Segment Start: The data

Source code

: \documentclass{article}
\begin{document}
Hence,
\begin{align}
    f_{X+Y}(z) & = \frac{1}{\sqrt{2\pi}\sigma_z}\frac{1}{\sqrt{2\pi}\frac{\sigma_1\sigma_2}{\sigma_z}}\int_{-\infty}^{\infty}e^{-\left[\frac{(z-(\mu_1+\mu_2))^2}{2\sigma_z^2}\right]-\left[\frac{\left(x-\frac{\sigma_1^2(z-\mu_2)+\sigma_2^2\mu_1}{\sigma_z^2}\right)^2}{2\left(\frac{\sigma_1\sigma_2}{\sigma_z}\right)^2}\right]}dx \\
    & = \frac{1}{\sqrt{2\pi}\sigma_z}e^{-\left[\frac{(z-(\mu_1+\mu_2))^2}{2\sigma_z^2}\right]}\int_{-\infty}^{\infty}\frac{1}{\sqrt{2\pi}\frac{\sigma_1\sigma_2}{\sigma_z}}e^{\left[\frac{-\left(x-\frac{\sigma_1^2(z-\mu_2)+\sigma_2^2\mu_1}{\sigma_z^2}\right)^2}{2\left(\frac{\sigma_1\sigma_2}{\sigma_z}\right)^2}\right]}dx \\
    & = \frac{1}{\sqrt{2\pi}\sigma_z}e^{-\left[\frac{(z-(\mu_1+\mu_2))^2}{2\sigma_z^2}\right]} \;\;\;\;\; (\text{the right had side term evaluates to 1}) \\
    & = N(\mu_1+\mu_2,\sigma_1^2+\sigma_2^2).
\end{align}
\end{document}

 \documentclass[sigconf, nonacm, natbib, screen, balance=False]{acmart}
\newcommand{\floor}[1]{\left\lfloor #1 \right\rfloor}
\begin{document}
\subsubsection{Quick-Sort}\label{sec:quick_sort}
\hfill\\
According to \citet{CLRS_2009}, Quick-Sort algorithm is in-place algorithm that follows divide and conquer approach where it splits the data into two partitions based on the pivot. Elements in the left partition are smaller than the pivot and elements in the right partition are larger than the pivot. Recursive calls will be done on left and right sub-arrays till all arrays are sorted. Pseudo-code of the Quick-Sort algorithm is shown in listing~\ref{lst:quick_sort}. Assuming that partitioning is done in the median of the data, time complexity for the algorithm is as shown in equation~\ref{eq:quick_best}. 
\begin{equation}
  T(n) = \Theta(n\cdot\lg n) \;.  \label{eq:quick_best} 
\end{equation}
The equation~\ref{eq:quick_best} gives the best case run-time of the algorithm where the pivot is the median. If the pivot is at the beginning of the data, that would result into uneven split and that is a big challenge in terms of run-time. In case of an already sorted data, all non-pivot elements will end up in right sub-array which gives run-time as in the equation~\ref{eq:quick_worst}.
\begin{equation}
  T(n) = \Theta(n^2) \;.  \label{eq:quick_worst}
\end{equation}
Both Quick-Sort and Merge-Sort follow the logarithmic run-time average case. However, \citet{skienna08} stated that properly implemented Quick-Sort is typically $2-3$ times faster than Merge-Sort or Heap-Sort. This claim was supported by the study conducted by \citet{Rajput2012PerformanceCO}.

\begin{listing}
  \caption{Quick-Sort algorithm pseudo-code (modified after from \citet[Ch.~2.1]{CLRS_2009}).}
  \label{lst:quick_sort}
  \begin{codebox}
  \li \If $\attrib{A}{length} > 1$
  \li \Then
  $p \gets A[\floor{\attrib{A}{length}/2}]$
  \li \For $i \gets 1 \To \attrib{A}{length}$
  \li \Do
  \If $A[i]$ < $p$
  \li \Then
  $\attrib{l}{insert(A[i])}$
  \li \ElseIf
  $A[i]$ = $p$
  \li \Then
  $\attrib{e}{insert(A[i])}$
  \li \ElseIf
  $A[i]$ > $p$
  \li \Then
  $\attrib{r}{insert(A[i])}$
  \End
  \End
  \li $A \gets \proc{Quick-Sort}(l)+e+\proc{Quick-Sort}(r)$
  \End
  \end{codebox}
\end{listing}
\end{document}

Segment End: The data

→ **About this exercise**
From the entries above, pull out each line that includes "Theta".

→ **Exercise result**
  T(n) = \Theta(n\cdot\lg n) \;.  \label{eq:quick_best} 
  T(n) = \Theta(n^2) \;.  \label{eq:quick_worst}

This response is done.